If a line in the records below contains "adalah", copy that line.

** Opening Given entries block **

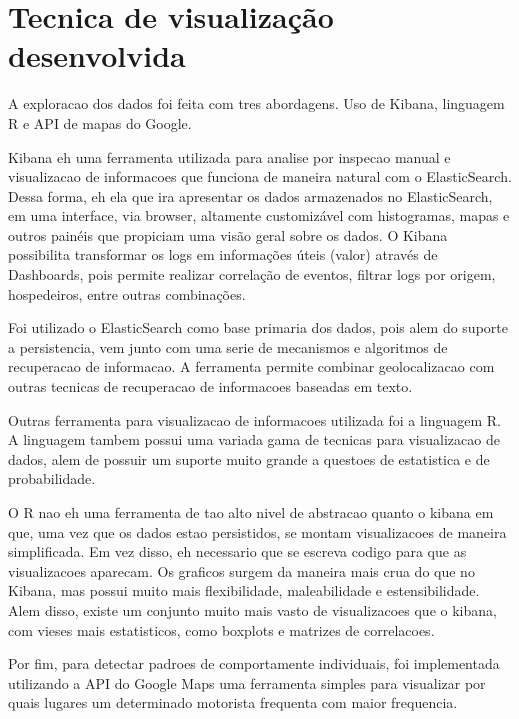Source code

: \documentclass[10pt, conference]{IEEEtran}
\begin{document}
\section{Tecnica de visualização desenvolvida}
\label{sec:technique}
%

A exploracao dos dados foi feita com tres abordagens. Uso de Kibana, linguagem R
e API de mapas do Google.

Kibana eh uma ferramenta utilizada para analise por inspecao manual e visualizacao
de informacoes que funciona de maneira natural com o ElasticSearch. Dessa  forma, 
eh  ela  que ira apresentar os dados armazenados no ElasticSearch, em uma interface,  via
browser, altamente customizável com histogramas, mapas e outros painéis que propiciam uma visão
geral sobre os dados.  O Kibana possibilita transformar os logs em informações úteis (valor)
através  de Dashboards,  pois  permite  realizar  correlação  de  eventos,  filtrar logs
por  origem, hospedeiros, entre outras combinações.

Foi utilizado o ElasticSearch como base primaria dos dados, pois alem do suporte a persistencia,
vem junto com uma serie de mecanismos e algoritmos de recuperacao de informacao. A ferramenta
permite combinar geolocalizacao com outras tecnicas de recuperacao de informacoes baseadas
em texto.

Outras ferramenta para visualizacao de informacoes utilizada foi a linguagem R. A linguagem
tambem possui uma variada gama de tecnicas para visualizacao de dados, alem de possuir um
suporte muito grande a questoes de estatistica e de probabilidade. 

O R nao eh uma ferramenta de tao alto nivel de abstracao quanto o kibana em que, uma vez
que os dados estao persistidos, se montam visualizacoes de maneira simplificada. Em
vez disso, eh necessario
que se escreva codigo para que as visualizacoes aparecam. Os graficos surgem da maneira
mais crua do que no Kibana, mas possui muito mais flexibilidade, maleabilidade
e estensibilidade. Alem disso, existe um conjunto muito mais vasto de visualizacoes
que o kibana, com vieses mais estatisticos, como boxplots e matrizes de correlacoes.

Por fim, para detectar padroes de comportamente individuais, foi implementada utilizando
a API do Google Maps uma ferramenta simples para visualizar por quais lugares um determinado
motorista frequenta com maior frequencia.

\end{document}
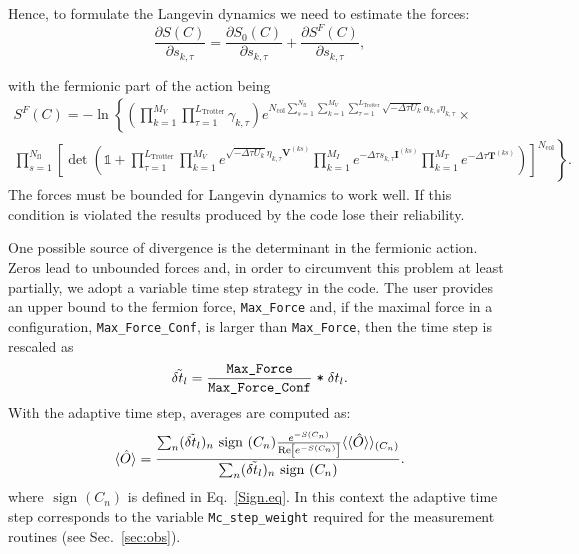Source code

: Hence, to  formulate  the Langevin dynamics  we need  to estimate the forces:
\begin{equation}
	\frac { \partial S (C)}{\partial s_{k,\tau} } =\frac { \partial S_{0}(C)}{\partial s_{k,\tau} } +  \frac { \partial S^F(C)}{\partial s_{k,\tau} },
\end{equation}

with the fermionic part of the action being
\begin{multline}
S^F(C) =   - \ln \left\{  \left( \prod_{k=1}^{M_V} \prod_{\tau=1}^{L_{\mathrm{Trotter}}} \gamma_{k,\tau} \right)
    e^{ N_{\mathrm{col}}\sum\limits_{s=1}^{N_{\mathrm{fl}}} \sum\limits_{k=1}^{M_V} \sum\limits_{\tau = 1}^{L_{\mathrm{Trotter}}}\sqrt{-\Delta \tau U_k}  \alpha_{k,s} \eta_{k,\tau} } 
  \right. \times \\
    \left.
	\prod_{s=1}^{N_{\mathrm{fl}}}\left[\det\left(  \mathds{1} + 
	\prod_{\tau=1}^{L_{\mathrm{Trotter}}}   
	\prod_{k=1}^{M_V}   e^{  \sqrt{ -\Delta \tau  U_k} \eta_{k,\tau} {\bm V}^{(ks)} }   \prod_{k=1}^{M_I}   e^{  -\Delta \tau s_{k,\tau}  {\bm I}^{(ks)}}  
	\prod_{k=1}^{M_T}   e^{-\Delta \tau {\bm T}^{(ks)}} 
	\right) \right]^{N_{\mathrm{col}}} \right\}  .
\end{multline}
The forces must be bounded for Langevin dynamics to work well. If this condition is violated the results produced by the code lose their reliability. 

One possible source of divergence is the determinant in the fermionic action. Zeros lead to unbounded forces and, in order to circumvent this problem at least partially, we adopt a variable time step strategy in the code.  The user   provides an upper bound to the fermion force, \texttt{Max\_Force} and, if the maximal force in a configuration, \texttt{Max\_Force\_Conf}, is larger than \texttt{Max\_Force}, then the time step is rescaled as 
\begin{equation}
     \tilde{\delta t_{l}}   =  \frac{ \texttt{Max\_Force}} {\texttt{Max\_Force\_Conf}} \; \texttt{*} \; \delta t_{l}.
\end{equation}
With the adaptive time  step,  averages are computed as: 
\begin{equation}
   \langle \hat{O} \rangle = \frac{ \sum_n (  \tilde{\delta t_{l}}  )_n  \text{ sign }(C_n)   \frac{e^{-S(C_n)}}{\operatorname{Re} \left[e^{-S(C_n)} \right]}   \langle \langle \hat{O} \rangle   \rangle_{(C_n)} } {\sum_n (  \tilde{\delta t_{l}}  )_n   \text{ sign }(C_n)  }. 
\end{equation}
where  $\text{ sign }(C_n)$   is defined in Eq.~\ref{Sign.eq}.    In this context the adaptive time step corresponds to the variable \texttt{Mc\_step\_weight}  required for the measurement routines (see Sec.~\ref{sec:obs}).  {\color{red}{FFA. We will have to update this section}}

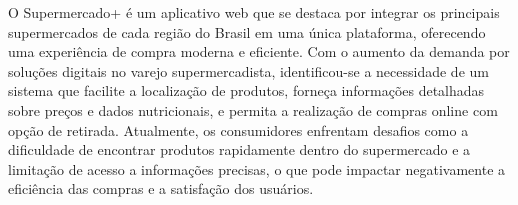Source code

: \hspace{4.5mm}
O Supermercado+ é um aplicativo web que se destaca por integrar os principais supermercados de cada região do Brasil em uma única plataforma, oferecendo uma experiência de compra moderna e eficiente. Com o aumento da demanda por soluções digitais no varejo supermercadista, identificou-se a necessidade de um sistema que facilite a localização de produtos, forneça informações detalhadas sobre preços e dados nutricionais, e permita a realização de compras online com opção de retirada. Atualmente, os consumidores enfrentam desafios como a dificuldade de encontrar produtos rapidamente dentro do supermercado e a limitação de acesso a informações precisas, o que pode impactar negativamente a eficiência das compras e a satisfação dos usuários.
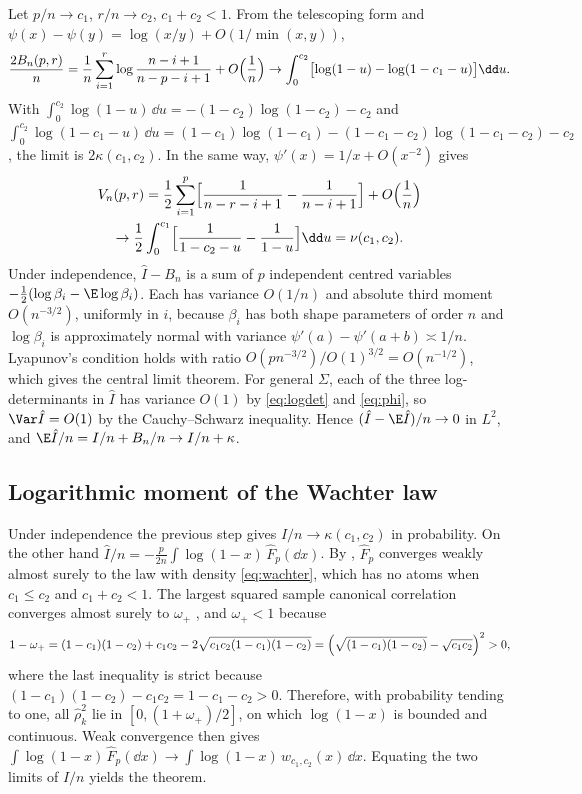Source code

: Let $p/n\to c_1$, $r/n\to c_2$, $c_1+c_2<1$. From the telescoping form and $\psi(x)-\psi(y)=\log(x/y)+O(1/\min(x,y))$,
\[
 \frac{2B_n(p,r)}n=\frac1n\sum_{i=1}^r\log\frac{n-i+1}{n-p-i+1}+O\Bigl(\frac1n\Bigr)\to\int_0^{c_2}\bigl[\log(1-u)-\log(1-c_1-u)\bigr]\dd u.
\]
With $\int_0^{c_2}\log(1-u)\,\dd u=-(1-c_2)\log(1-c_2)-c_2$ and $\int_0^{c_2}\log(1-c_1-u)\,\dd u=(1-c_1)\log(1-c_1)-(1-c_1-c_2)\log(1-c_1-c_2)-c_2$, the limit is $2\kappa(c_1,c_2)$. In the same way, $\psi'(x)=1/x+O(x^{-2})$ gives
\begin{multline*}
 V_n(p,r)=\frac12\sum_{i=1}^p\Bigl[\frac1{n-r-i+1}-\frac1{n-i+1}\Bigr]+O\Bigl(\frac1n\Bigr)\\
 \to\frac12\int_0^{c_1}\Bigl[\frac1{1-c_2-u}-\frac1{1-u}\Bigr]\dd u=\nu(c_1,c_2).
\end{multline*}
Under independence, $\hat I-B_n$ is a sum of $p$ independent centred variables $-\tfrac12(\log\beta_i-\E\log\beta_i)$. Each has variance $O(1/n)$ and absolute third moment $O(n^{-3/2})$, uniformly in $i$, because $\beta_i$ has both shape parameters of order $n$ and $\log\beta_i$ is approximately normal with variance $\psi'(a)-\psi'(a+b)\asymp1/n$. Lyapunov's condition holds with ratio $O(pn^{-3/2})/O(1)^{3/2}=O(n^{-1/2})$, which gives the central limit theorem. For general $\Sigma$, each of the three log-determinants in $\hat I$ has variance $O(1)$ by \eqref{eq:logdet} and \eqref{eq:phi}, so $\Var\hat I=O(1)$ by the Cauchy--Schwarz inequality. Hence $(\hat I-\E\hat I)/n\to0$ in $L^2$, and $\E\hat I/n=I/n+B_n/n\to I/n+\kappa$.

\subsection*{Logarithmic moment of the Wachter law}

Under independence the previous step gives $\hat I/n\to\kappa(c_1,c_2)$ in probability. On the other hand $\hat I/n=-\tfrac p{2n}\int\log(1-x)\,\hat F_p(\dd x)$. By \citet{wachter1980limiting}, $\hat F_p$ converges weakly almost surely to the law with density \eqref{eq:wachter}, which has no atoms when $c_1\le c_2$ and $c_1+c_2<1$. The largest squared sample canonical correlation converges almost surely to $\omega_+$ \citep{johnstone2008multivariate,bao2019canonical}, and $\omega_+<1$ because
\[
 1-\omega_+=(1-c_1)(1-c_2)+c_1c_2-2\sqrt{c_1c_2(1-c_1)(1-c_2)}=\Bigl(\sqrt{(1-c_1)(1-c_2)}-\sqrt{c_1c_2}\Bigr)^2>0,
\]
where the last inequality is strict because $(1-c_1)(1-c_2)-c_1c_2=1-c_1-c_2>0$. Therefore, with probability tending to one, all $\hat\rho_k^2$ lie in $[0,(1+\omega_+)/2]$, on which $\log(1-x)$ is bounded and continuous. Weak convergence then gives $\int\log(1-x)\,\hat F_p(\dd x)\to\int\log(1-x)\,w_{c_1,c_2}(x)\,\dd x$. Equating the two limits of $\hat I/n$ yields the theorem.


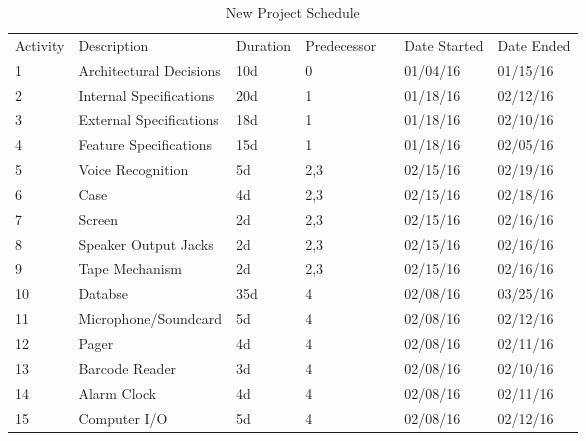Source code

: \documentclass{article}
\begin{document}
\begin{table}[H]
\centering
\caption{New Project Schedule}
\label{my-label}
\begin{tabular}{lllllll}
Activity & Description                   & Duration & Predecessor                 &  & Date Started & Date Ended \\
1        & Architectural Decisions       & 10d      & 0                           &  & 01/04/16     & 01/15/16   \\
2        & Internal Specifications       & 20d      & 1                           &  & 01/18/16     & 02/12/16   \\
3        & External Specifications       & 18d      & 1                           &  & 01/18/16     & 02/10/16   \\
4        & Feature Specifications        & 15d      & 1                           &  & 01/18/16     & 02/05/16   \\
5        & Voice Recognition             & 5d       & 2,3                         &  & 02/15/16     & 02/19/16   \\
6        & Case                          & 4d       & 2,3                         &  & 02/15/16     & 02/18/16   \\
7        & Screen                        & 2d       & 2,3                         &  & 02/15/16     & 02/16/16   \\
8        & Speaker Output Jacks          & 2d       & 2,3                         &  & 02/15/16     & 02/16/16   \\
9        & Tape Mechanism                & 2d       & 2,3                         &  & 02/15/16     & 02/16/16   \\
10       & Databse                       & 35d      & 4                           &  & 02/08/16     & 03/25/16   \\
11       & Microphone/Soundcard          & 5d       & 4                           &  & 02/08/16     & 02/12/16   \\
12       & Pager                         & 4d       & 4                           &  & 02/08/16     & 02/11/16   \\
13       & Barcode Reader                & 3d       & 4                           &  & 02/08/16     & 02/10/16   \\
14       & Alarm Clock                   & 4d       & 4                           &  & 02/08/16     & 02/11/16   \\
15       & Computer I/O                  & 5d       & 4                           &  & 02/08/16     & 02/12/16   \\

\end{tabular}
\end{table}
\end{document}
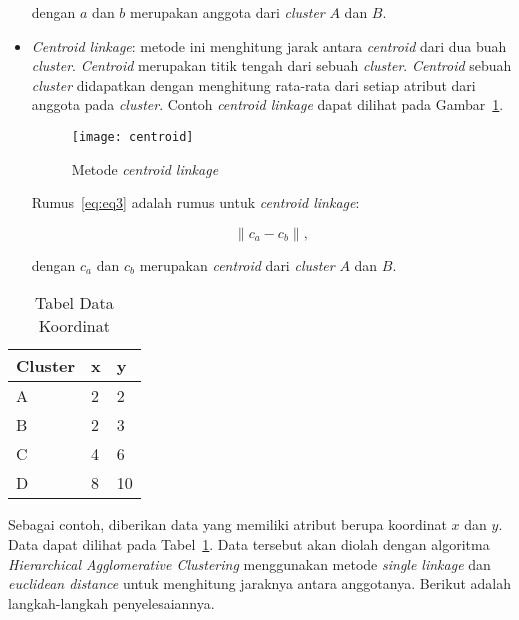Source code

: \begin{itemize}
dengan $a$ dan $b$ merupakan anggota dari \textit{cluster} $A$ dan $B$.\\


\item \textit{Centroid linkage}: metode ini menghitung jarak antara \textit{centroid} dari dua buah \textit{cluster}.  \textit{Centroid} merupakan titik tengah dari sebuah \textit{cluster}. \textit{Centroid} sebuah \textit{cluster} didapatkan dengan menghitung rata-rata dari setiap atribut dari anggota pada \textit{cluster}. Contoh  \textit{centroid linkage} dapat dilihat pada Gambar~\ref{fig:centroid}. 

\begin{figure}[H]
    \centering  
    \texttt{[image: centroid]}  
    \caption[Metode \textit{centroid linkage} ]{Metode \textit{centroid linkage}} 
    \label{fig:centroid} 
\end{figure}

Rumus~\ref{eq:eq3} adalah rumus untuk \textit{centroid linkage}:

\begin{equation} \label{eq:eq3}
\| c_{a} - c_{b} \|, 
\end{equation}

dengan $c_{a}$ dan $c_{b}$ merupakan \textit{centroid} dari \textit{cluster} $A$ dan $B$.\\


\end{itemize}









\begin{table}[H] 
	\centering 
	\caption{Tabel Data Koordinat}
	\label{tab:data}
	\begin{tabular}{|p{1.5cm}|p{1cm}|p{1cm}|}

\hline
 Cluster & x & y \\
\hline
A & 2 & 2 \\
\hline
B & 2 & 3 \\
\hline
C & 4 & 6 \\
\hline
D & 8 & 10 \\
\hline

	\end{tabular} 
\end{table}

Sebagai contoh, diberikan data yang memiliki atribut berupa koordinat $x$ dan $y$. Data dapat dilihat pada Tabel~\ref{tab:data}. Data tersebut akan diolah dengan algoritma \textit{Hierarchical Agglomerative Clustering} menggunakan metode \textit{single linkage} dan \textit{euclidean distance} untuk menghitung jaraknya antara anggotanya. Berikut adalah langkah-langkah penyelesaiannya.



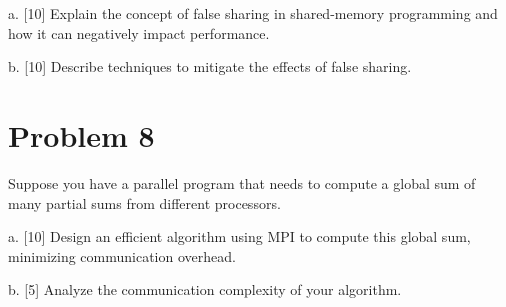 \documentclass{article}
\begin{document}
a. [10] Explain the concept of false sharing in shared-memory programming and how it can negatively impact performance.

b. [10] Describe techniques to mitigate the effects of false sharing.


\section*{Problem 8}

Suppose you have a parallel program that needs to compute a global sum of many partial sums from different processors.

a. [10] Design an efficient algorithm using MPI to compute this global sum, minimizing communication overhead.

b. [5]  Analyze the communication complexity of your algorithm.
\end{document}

** Closing Given entries block **

Answer box
Rumus~\ref{eq:eq3} adalah rumus untuk \textit{centroid linkage}:
Sebagai contoh, diberikan data yang memiliki atribut berupa koordinat $x$ dan $y$. Data dapat dilihat pada Tabel~\ref{tab:data}. Data tersebut akan diolah dengan algoritma \textit{Hierarchical Agglomerative Clustering} menggunakan metode \textit{single linkage} dan \textit{euclidean distance} untuk menghitung jaraknya antara anggotanya. Berikut adalah langkah-langkah penyelesaiannya.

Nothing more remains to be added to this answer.